Fingers Crossed

By
Rachel Petty
|
March 21, 2016

Cain Abernathy punched a kid while his sister was waiting for the bus, and that was how it began.

The kid had called his sister something that couldn’t possibly be true because she was only thirteen, and it made Cain snap—sharp edges jutting out at all the wrong angles. The word the kid used was only okay when Cain said it from across the kitchen table when Sarah was texting some boy with a heart beside his name. The insult always made her blush, lightheartedly offended, and slip her cell phone where Cain couldn’t see. This time, though, the word made Sarah scream.  

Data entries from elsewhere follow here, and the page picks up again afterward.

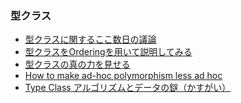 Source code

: ### 型クラス

- [型クラスに関するここ数日の議論][1]
- [型クラスをOrderingを用いて説明してみる][2]
- [型クラスの真の力を見せる][3]
- [How to make ad-hoc polymorphism less ad hoc][4]
- [Type Class アルゴリズムとデータの鎹（かすがい）][5]

[1]: https://togetter.com/li/1113557
[2]: http://kmizu.hatenablog.com/entry/2017/05/22/224622
[3]: http://kmizu.hatenablog.com/entry/2017/05/23/160923
[4]: https://people.csail.mit.edu/dnj/teaching/6898/papers/wadler88.pdf
[5]: http://xerial.org/scala-cookbook/recipes/2013/02/05/type-class
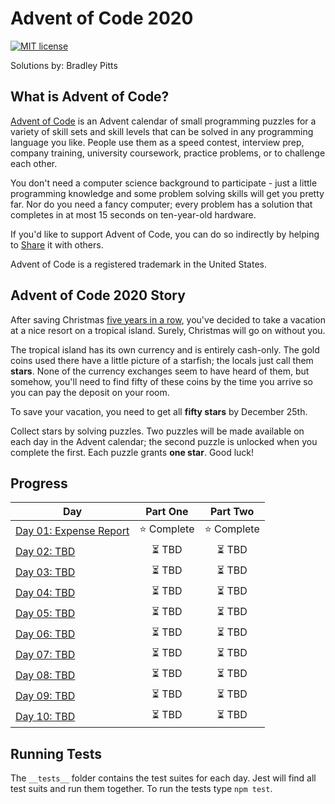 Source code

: # Advent of Code 2020

[![MIT license](https://img.shields.io/badge/License-MIT-blue.svg)](https://opensource.org/licenses/MIT)

Solutions by: Bradley Pitts

## What is Advent of Code?
[Advent of Code](https://adventofcode.com/2020/about) is an Advent calendar of small programming puzzles for a variety of skill sets and skill levels that can be solved in any programming language you like. People use them as a speed contest, interview prep, company training, university coursework, practice problems, or to challenge each other.

You don't need a computer science background to participate - just a little programming knowledge and some problem solving skills will get you pretty far. Nor do you need a fancy computer; every problem has a solution that completes in at most 15 seconds on ten-year-old hardware.

If you'd like to support Advent of Code, you can do so indirectly by helping to [Share](https://twitter.com/intent/tweet?text=Daily+programming+puzzles+at+Advent+of+Code&url=https%3A%2F%2Fadventofcode%2Ecom%2F&related=ericwastl&hashtags=AdventOfCode) it with others.

Advent of Code is a registered trademark in the United States.

## Advent of Code 2020 Story
After saving Christmas [five years in a row](https://adventofcode.com/events), you've decided to take a vacation at a nice resort on a tropical island. Surely, Christmas will go on without you.

The tropical island has its own currency and is entirely cash-only. The gold coins used there have a little picture of a starfish; the locals just call them **stars**. None of the currency exchanges seem to have heard of them, but somehow, you'll need to find fifty of these coins by the time you arrive so you can pay the deposit on your room.

To save your vacation, you need to get all **fifty stars** by December 25th.

Collect stars by solving puzzles. Two puzzles will be made available on each day in the Advent calendar; the second puzzle is unlocked when you complete the first. Each puzzle grants **one star**. Good luck!

## Progress
| Day  | Part One | Part Two | 
|---|:---:|:---:|
|[Day 01: Expense Report](https://github.com/BPitts8019/Advent-of-Code/tree/main/src/day-01)  | :star: Complete | :star: Complete |
|[Day 02: TBD](https://github.com/BPitts8019/Advent-of-Code/tree/main/src/day-02)  | :hourglass_flowing_sand: TBD | :hourglass_flowing_sand: TBD |
|[Day 03: TBD](https://github.com/BPitts8019/Advent-of-Code/tree/main/src/day-03)  | :hourglass_flowing_sand: TBD | :hourglass_flowing_sand: TBD |
|[Day 04: TBD](https://github.com/BPitts8019/Advent-of-Code/tree/main/src/day-04)  | :hourglass_flowing_sand: TBD | :hourglass_flowing_sand: TBD |
|[Day 05: TBD](https://github.com/BPitts8019/Advent-of-Code/tree/main/src/day-05)  | :hourglass_flowing_sand: TBD | :hourglass_flowing_sand: TBD |
|[Day 06: TBD](https://github.com/BPitts8019/Advent-of-Code/tree/main/src/day-06)  | :hourglass_flowing_sand: TBD | :hourglass_flowing_sand: TBD |
|[Day 07: TBD](https://github.com/BPitts8019/Advent-of-Code/tree/main/src/day-07)  | :hourglass_flowing_sand: TBD | :hourglass_flowing_sand: TBD |
|[Day 08: TBD](https://github.com/BPitts8019/Advent-of-Code/tree/main/src/day-08)  | :hourglass_flowing_sand: TBD | :hourglass_flowing_sand: TBD |
|[Day 09: TBD](https://github.com/BPitts8019/Advent-of-Code/tree/main/src/day-09)  | :hourglass_flowing_sand: TBD | :hourglass_flowing_sand: TBD |
|[Day 10: TBD](https://github.com/BPitts8019/Advent-of-Code/tree/main/src/day-10)  | :hourglass_flowing_sand: TBD | :hourglass_flowing_sand: TBD |

## Running Tests

The `__tests__` folder contains the test suites for each day. Jest will find all test suits and run them together. To run the tests type `npm test`. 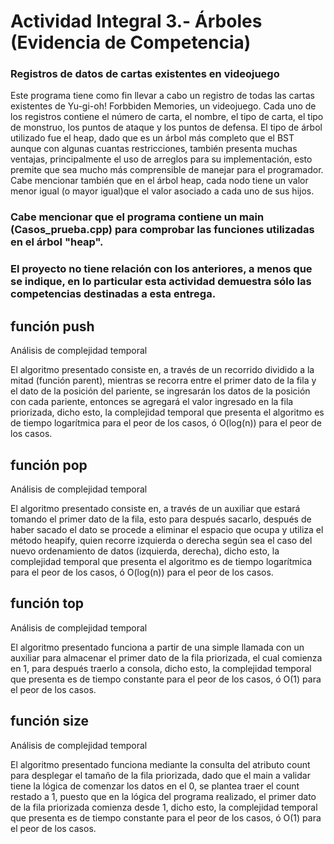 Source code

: # Actividad Integral 3.- Árboles (Evidencia de Competencia)

### Registros de datos de cartas existentes en videojuego

Este programa tiene como fin llevar a cabo un registro de todas las cartas existentes de Yu-gi-oh! Forbbiden Memories, un videojuego. Cada uno de los registros contiene el número de carta, el nombre, el tipo de carta, el tipo de monstruo, los puntos de ataque y los puntos de defensa. El tipo de árbol utilizado fue el heap, dado que es un árbol más completo que el BST aunque con algunas cuantas restricciones, también presenta muchas ventajas, principalmente el uso de arreglos para su implementación, esto premite que sea mucho más comprensible de manejar para el programador. Cabe mencionar también que en el árbol heap, cada nodo tiene un valor menor igual (o mayor igual)que el valor asociado a cada uno de sus hijos.

### Cabe mencionar que el programa contiene un main (Casos_prueba.cpp) para comprobar las funciones utilizadas en el árbol "heap".

### El proyecto no tiene relación con los anteriores, a menos que se indique, en lo particular esta actividad demuestra sólo las competencias destinadas a esta entrega.

## función push

Análisis de complejidad temporal

El algoritmo presentado consiste en, a través de un recorrido dividido a la mitad (función parent), mientras se recorra entre el primer dato de la fila y el dato de la posición del pariente, se ingresarán los datos de la posición con cada pariente, entonces se agregará el valor ingresado en la fila priorizada, dicho esto, la complejidad temporal que presenta el algoritmo es de tiempo logarítmica para el peor de los casos, ó O(log(n)) para el peor de los casos.

## función pop

Análisis de complejidad temporal

El algoritmo presentado consiste en, a través de un auxiliar que estará tomando el primer dato de la fila, esto para después sacarlo, después de haber sacado el dato se procede a eliminar el espacio que ocupa y utiliza el método heapify, quien recorre izquierda o derecha según sea el caso del nuevo ordenamiento de datos (izquierda, derecha), dicho esto, la complejidad temporal que presenta el algoritmo es de tiempo logarítmica para el peor de los casos, ó O(log(n)) para el peor de los casos.

## función top

Análisis de complejidad temporal

El algoritmo presentado funciona a partir de una simple llamada con un auxiliar para almacenar el primer dato de la fila priorizada, el cual comienza en 1, para después traerlo a consola, dicho esto, la complejidad temporal que presenta es de tiempo constante para el peor de los casos, ó O(1) para el peor de los casos.

## función size

Análisis de complejidad temporal

El algoritmo presentado funciona mediante la consulta del atributo count para desplegar el tamaño de la fila priorizada, dado que el main a validar tiene la lógica de comenzar los datos en el 0, se plantea traer el count restado a 1, puesto que en la lógica del programa realizado, el primer dato de la fila priorizada comienza desde 1, dicho esto, la complejidad temporal que presenta es de tiempo constante para el peor de los casos, ó O(1) para el peor de los casos.
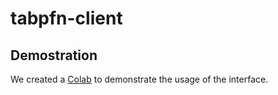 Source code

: # tabpfn-client

## Demostration
We created a [Colab](https://colab.research.google.com/gist/liam-sbhoo/a78a0fab40d8940c218cf2dc3b4f2bf8/tabpfndemo.ipynb) to demonstrate the usage of the interface.
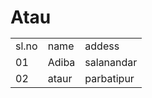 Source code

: # Atau<table>
<tr>
<td>sl.no</td>
<td>name</td>
<td>addess</td>
</tr>
<tr>
<td>01</td>
<td>Adiba</td>
<td>salanandar</td>
</tr>
<tr>
<td>02</td>
<td>ataur</td>
<td>parbatipur</td>
</tr>
<table>
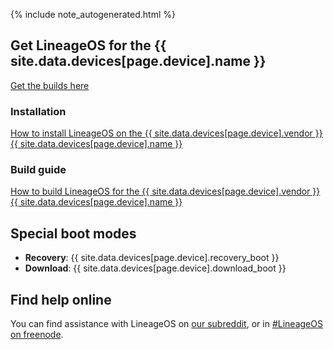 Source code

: {% include note_autogenerated.html %}

## Get LineageOS for the {{ site.data.devices[page.device].name }}
[Get the builds here](https://download.lineageos.org/{{site.data.devices[page.device].codename}})

### Installation
[How to install LineageOS on the {{ site.data.devices[page.device].vendor }} {{ site.data.devices[page.device].name }}](Install_for_{{site.data.devices[page.device].codename}}.html)

### Build guide
[How to build LineageOS for the {{ site.data.devices[page.device].vendor }} {{ site.data.devices[page.device].name }}](Build_for_{{site.data.devices[page.device].codename}}.html)

## Special boot modes

* **Recovery**: {{ site.data.devices[page.device].recovery_boot }}
* **Download**: {{ site.data.devices[page.device].download_boot }}

## Find help online

You can find assistance with LineageOS on [our subreddit](https://reddit.com/r/LineageOS), or in [#LineageOS on freenode](https://webchat.freenode.net/?channels=LineageOS).
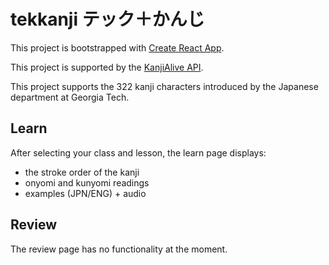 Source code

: # tekkanji テック＋かんじ

This project is bootstrapped with [Create React App](https://github.com/facebook/create-react-app).

This project is supported by the [KanjiAlive API](https://app.kanjialive.com/api/docs).

This project supports the 322 kanji characters introduced by the Japanese department at Georgia Tech.

## Learn

After selecting your class and lesson, the learn page displays:
* the stroke order of the kanji
* onyomi and kunyomi readings
* examples (JPN/ENG) + audio

## Review

The review page has no functionality at the moment.
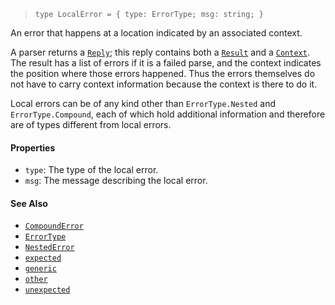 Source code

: <!--
 Copyright (c) 2020 Thomas J. Otterson
 
 This software is released under the MIT License.
 https://opensource.org/licenses/MIT
-->

> `type LocalError = { type: ErrorType; msg: string; }`

An error that happens at a location indicated by an associated context.

A parser returns a [`Reply`](reply.md); this reply contains both a [`Result`](result.md) and a [`Context`](context.md). The result has a list of errors if it is a failed parse, and the context indicates the position where those errors happened. Thus the errors themselves do not have to carry context information because the context is there to do it.

Local errors can be of any kind other than `ErrorType.Nested` and `ErrorType.Compound`, each of which hold additional information and therefore are of types different from local errors.

#### Properties

* `type`: The type of the local error.
* `msg`: The message describing the local error.

#### See Also

* [`CompoundError`](compounderror.md)
* [`ErrorType`](errortype.md)
* [`NestedError`](nestederror.md)
* [`expected`](../tools/expected.md)
* [`generic`](../tools/generic.md)
* [`other`](../tools/other.md)
* [`unexpected`](../tools/unexpected.md) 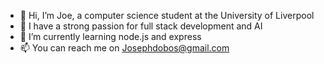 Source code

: - 👋 Hi, I’m Joe, a computer science student at the University of Liverpool
- 👀 I have a strong passion for full stack development and AI
- 🌱 I’m currently learning node.js and express
- 📫 You can reach me on Josephdobos@gmail.com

 The moment fractured—too-slow—and Sarah’s hands went everywhere. They covered her mouth, desperately grasped Cain’s shoulders, and finally came to rest on the kid’s disheveled cheek, an inadequate apology for what her brother had done. The expression on her face—equal parts embarrassment and accusation—unsettled Cain even more than the sight of the kid curled up on the ground.  

  “God, Cain,” she whispered. “You broke his nose.”      

 Cain imagined his own nose, smattered with freckles and too-big for his face, and decided that the kid’s wasn’t broken. It couldn’t be. He hadn’t meant to break it, only to make it a little more crooked above that stupid mouth that had called his little sister a slut.    

  Sarah didn’t look like his little sister now. There was something motherly about the way that she knelt down beside the kid whose blood splattered the warped pavement like some twisted ink-blot test. Tell me about your mother, the splatters mocked as Cain stared down at them. He imagined that their mother might have looked something like Sarah then, but he couldn’t know for sure. He had been too small to remember anything beyond a quiet lullaby and soft red hair after she was taken away from him on the day his sister was born. Cain knew better than to wonder if she would be proud of him.    

   He turned from the scene, his head too full of conflicting emotions to continue standing there in the street. Sarah called out after him, but he pretended not to hear. Cain didn’t like to think that he was a villain, but the smear of red on his knuckles told a different story. He didn’t look back.    

  The next day at school, Cain went straight to the counselor’s office without meeting anyone’s eyes. The monochromatic painting that hung crookedly against the back wall was starting to make him a little sick because he had stared at it so often. The guidance counselor was a thin man who spent his weekends at the Mexican restaurant in the town over, nursing a pitcher of margaritas and then slipping out the back door with the pretty bartender, pretending that no one was able to see. Today, he wore a dark tie and a terrible combover, and that made Cain a little sick to look at, too.

   “My sin can’t be any worse than what he’s done,” Cain told himself in the space between his breaths. “Who is he to tell me to get my shit together?”      

 What he told the counselor was, “I’m sorry,” in a level voice he couldn’t make sound like his own. For his apology, he was awarded three days away from school and a firm, final look of disappointment.    

  To the kid he punched, he wanted to say, “This was never about you,” but he kept quiet and stared at his worn-out sneakers. Usually, he only knew how to make things worse.      

  “Can we talk about this?” was what Sarah said when she appeared in his bedroom doorway later that night.      

  Cain looked up from the Rubik’s Cube in his hands. He had pulled off all the red stickers and placed them in a line on his wall. He continued to twist the pieces absently because the feeling in the pit of his stomach would not let him be still. He thought about asking Sarah who the kid was, if his nose was really broken, if he had been at school that day—because none of those were things that Cain knew—but he couldn’t quite find the words.      

 “Just promise me you won’t do this again,” she pleaded, the hurt in her eyes finding the weakest spot inside him and wrenching him apart in a surprisingly different way than his guilt did.      

  “I promise,” Cain smiled. He uncrossed his fingers from behind his back, just to be sure, and that was how it ended.